Élections 2013. L’intérêt de la nation prime sur celui de la communauté. Dans un sursaut de lucidité, le peuple décide comme un seul homme de ne plus faire preuve de suivisme. Un matin, comme ça, il se réveille, et réalise que toutes ces années passées à jouer à l’expert-comptable n’ont rien amené de bon. Que finalement l’intérêt de chacun réside dans l’achèvement de l’intérêt commun. Que si on cible tous la même fille, la plus belle, la plus blonde, la plus appétissante, on est tous condamnés à être rejetés. Condamnés également à être rejetés par les perdants, qui refuseront le rôle de miettes. Nash avait raison.
On peut rêver.
Depuis 1943, et même 1926, depuis qu’on balbutie comme ensemble géographique, chaque communauté tente de marquer des points contre les autres. Et forcément, pour pouvoir garder la main dans cette négociation d’épicier (tous mes respects pour la profession), se développent des alliances avec qui veut bien écouter.

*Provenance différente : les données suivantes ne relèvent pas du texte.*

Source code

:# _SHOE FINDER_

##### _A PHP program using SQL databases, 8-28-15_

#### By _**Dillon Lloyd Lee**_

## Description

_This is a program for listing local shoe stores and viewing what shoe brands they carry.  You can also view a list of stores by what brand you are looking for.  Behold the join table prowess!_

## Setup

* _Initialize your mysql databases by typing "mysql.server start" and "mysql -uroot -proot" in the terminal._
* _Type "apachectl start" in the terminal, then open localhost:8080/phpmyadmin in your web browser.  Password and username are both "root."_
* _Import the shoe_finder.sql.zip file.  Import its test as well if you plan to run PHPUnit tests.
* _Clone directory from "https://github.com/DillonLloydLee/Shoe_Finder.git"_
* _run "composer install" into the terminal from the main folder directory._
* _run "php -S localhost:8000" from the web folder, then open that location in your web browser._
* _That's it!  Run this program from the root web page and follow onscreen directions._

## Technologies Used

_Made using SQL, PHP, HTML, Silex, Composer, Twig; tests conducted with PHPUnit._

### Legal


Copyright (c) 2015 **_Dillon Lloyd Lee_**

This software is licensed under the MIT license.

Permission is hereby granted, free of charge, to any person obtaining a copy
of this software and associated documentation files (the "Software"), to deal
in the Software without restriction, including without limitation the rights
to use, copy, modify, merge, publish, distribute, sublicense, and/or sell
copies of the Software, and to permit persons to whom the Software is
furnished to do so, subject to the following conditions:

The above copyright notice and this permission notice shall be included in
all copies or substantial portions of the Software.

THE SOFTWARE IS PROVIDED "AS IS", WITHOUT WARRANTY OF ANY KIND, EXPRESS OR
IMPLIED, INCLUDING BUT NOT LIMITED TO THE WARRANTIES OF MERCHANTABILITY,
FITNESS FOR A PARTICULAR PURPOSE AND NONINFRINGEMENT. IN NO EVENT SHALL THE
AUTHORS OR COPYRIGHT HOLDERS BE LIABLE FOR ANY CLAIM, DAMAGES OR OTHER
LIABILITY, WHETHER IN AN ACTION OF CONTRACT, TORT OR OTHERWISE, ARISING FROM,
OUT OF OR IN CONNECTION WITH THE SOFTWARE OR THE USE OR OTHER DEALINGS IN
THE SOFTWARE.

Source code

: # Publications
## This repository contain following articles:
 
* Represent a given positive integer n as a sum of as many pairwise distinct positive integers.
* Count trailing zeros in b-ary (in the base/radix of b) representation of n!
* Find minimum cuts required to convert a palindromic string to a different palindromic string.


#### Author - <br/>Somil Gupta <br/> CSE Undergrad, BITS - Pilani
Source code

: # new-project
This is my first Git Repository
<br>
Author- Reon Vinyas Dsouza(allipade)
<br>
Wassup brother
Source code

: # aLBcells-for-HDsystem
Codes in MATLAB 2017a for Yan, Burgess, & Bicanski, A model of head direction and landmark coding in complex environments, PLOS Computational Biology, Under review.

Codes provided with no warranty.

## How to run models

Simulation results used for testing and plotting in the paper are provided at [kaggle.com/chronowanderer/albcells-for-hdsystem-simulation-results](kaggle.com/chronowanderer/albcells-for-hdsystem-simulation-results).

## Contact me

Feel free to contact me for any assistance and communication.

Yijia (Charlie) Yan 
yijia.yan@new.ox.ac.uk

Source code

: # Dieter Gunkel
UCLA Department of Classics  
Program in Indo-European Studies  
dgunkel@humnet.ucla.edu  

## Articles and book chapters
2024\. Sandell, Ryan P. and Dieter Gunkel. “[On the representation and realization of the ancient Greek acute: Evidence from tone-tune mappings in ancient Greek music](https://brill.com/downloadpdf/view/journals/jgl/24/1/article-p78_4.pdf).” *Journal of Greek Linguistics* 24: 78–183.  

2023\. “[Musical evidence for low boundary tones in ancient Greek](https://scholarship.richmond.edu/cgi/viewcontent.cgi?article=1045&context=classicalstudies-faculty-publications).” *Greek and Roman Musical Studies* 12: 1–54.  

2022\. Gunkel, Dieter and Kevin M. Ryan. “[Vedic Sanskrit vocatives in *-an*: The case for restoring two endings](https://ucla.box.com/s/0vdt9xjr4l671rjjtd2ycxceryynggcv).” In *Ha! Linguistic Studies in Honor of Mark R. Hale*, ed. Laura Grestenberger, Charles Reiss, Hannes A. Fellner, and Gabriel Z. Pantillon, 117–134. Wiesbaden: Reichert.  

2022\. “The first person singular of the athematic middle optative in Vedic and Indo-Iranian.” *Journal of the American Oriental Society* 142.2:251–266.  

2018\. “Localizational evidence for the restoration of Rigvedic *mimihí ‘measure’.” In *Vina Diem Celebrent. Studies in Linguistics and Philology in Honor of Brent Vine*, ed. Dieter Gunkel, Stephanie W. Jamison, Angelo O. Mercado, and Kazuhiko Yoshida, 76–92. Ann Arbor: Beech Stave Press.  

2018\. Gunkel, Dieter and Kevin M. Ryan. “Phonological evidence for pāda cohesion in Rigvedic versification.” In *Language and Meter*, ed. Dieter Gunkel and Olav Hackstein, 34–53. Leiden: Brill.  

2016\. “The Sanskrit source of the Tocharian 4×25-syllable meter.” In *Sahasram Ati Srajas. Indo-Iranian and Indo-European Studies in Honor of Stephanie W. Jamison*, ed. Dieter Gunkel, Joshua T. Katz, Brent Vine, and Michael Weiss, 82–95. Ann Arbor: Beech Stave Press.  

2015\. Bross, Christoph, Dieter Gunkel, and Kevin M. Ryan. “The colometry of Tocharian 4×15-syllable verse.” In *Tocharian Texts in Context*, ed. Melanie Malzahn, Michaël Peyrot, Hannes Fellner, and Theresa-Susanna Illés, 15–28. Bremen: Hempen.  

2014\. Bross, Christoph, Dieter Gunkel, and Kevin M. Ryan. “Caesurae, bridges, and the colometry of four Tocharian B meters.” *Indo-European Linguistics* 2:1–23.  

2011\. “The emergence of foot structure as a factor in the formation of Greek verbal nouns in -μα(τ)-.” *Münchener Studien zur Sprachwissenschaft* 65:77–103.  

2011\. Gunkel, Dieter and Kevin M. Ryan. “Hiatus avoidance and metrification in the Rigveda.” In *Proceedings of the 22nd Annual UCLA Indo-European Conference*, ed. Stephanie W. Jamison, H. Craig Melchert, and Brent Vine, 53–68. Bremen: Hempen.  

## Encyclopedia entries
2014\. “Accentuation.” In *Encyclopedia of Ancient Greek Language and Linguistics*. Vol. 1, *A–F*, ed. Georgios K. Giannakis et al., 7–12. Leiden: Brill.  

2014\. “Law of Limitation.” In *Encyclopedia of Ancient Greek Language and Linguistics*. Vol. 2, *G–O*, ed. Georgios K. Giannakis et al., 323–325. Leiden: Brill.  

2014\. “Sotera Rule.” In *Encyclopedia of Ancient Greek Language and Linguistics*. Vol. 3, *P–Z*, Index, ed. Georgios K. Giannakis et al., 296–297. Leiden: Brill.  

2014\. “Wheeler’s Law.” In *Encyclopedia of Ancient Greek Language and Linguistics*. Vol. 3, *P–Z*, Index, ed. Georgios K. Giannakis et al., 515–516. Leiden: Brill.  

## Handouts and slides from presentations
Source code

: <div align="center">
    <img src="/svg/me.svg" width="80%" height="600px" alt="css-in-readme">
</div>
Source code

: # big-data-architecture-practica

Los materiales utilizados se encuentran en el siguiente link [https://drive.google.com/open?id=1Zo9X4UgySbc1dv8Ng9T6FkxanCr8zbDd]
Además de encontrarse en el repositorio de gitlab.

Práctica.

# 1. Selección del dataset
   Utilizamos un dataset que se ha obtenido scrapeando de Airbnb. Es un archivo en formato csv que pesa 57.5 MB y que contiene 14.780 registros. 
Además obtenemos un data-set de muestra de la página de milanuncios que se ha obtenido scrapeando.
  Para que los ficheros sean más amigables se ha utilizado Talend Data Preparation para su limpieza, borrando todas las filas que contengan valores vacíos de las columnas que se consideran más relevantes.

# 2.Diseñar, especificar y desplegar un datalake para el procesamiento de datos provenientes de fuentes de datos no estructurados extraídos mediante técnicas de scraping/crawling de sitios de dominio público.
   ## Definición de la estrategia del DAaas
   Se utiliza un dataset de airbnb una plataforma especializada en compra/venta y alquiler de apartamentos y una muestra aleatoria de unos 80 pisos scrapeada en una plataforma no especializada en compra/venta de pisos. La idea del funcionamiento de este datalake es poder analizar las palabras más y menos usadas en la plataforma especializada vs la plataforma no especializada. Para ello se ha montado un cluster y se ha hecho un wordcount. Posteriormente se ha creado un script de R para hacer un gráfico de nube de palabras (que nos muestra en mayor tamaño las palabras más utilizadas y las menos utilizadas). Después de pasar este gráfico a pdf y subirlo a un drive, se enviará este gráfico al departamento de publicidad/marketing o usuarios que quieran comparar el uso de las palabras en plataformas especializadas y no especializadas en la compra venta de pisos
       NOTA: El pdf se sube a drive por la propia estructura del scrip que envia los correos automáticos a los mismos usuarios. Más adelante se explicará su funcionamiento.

Sans se rendre compte qu’on joue le jeu de celui qui veut bien s’allier. De celui qui veut bien servir ses intérêts à travers ce qui ressemble aux nôtres. Comme disait Coluche : « Mon type de fille ?
Celle qui veut bien... ». L’humour en moins.
Cette guerre est finie depuis plus de vingt ans sans que personne n’ait réussi à expliquer ce qui s’était passé. 150 000 tués plus tard, et nos gouvernements successifs ont réussi à nous garder dans cette peur de l’autre, dans une entente tacite qui les maintient au pouvoir. Et nous voilà donc, en 2013, des vies détruites, des villes en ruines, et une économie en chute libre. Nous voilà encore en train de sélectionner des Libanais pour des postes officiels, sur base de clientélisme confessionnel, au lieu de privilégier la performance. Des institutions publiques inutiles et inutilisables. Une justice qui manque d’indépendance même si elle est bien aveugle, dans le mauvais sens du terme. Une police qui n’est pas respectée. Un ministère de l’Éducation incapable de produire un cursus unique, ou de l’appliquer sur l’ensemble du territoire – et nos générations futures travaillent à élargir le fossé qui les sépare. Les politiciens blanchisseurs de cerveaux passent leurs journées à préparer leur temps d’antenne sur leurs chaînes personnelles, et entraînent la population dans des projets tordus de lois électorales orthodoxes, pour des proportionnels, ou des majoritaires. Le monde évolue tandis qu’on stagne dans un Moyen Âge culturel et technologique. Un tout-à-l’égout qui engloutit les finances publiques. À fonds perdus.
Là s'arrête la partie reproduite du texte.